Last year, Iranians did not participate in the Hajj after a tragic stampede killed hundreds of people in 2015. Saudi officials say around 800 people died in the stampede set off by two groups colliding. But the BBC says an unofficial tally put that death toll closer to 2,400. Qatar is by-and-large sitting out this year’s Hajj due to ongoing disputes with their Saudi neighbor.

Bob Blincoe, President of Frontiers USA, says for those completing the Hajj this year, there is a list of things Muslims must do.

“When you hear about the Hajj requirements, it’s all very legal based, very rule based. If you don’t complete it by sundown, you have to start it again the next day. It’s seven times counter-clockwise around the Kaaba [Stone]; try and touch the stone if you can. If you can’t, put your hands out towards it. Then you run back and forth between two little hills seven times like they think Ishmael’s mother did when she was looking for water…and then throw stones at these three pillars which represent Satan.”

The Kaaba is built around a sacred black stone which Muslims believe was placed by Abraham. “This isn’t true of course,” says Blincoe. “Abraham was never near Mecca, and the stories that we have of Abraham take place much farther to the west in the Holy Lands. But it is their belief.”

If a Muslim completes the Hajj, they are called a Hajji, a very important title.

However, Blincoe says they have heard stories of Muslims who went on the Hajj and instead found Jesus. One story is from a man named Ali and his wife Zera in Eastern Turkey.

“[Ali] was an alcoholic and he says he used to beat his wife,” shares Blincoe. “But he went on this Hajj and there Jesus Christ spoke to him in a daytime vision. He went with a group of friends, they rode in a car, and Jesus Christ told him to get out of the Hajj experience.”

Ali went back to the car and did not complete the Hajj, feeling rather shaken by his encounter with Jesus. After that, Ali became a Christian and it completely transformed his life. He turned away from drinking and reconciled with his wife, Zera.

Today, Ali is an outspoken advocate for his faith in Christ and the Gospel.

Muslims in a mosque in Saudi Arabia.

“He returned to Eastern Turkey and he is a pastor there, which is very dramatic in this country which has no category for a person who was born Muslim and is now a Christian.”

Click here to watch Ali’s full story of spiritual transformation on YouTube!

Blincoe points out that another interesting aspect of the Hajj is that it happens the same time as Eid al-Adha when Muslims remember “the day when God provided a sacrifice instead of [Abraham’s] son. That story is taken directly from the Bible and changed in important ways by Islam. But it can be used by Christians because of the great person of Christ who Himself was the Lamb of God who takes away the sins of the world.”
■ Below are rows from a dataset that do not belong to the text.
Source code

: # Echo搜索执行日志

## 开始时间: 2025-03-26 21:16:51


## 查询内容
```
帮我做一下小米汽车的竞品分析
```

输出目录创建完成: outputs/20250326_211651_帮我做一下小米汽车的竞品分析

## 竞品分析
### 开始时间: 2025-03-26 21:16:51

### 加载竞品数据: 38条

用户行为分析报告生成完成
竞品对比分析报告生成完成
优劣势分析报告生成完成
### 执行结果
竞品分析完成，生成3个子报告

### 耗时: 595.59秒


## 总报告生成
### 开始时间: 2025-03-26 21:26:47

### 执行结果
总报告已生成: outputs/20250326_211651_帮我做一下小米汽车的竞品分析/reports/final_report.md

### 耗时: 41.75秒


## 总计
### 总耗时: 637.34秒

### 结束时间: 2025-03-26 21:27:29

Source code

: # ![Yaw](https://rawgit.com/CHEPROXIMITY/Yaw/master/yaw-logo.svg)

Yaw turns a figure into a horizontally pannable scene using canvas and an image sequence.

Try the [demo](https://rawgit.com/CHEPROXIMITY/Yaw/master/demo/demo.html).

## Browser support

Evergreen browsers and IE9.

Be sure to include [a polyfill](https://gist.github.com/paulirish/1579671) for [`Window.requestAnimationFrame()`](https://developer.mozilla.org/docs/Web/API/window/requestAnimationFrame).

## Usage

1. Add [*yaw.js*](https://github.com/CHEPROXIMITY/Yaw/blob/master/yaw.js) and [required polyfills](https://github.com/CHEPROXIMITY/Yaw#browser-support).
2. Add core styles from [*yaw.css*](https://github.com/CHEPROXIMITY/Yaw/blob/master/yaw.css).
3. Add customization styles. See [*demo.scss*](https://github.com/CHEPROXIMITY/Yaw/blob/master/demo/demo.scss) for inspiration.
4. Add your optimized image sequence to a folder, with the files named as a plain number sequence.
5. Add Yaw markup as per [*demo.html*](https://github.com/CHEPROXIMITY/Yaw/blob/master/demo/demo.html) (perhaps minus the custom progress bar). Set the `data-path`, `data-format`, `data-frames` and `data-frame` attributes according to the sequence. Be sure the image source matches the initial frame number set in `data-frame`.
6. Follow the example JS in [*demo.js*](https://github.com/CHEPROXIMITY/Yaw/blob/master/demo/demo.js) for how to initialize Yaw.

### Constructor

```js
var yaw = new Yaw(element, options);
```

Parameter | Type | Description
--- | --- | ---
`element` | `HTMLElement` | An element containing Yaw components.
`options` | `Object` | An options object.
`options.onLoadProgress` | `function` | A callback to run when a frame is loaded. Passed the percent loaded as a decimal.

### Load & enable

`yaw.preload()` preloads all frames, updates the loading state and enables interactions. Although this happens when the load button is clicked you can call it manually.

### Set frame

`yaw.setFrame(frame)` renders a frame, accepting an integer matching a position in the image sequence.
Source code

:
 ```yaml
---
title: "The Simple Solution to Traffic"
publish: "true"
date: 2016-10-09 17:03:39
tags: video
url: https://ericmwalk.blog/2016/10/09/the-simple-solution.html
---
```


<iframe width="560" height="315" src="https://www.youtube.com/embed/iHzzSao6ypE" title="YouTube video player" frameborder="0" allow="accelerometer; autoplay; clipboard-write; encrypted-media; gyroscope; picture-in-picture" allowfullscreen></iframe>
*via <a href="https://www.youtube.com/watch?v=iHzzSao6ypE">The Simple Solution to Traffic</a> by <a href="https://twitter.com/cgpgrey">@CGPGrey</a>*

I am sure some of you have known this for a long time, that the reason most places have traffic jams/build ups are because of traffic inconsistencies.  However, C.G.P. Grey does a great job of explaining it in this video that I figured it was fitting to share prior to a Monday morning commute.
Blincoe personally lived for seven years in the Middle East and says that Eid al-Adha was a great conversation starter with his Muslim neighbors.

“This time every year the [Muslim] family would sacrifice a lamb and they would reenact the story of Abraham and his near sacrifice of his son. That happens at the same time as the Hajj. And every year, the child would somehow come to our house and knock on the door and give us choice pieces of the lamb. And you know, that’s an opportunity for a Christian to say, ‘Thank you! This reminds me of Jesus Christ, the Lamb of God who takes away the sins of the world.’ And that child would go back to the family then and dad would be interested to know what the Christians said in response to getting this lamb.”

So why should the Muslim Hajj matter to Christians? It’s an opportunity to open up faith conversations — like the ones Blincoe would have with his Muslim neighbors during Eid al-Adha —  and an opportunity to pray.

Blincoe encourages, “Let’s pray for Muslims who are longing to go on the Hajj and think that is the way the Lord has left for them to follow him, and let’s pray that they might find the way out like Pastor Ali has found.”